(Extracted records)

↓↓↓

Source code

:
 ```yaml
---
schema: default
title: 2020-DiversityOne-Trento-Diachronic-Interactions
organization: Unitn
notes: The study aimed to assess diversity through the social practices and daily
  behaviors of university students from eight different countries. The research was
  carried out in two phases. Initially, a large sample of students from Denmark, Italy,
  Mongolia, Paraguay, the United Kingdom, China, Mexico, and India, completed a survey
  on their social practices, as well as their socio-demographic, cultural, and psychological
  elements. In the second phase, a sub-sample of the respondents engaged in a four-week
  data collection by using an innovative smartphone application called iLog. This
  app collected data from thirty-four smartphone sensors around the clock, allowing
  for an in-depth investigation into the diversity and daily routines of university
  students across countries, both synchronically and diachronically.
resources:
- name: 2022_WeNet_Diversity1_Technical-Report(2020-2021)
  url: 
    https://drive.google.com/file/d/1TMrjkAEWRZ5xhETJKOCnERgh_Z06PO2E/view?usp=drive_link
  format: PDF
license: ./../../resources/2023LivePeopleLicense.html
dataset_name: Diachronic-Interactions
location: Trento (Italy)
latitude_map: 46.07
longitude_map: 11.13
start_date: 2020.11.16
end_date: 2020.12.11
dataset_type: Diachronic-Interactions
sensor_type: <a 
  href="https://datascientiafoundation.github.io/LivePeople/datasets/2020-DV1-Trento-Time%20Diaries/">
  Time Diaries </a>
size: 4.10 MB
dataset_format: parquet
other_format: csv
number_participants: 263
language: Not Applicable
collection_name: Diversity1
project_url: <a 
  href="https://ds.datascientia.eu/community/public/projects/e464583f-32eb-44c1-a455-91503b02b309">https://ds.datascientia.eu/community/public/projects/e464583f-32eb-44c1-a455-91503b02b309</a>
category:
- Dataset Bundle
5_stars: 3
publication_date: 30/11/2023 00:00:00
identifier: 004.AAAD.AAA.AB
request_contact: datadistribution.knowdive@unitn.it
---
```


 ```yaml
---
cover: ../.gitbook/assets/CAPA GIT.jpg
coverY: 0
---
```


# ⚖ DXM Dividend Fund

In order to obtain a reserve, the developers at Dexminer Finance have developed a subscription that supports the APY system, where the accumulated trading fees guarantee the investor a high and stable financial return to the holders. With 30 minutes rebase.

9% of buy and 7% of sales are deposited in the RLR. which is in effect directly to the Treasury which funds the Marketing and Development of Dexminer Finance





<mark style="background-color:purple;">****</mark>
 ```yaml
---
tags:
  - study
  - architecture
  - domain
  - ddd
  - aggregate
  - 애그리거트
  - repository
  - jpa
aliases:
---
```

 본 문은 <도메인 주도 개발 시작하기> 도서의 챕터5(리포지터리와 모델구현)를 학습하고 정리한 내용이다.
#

↑↑↑

• WHAT YOU WILL DO
Each line above that carries the string "Time" has to be returned.

• EXERCISE OUTPUT
  href="https://datascientiafoundation.github.io/LivePeople/datasets/2020-DV1-Trento-Time%20Diaries/">
  Time Diaries </a>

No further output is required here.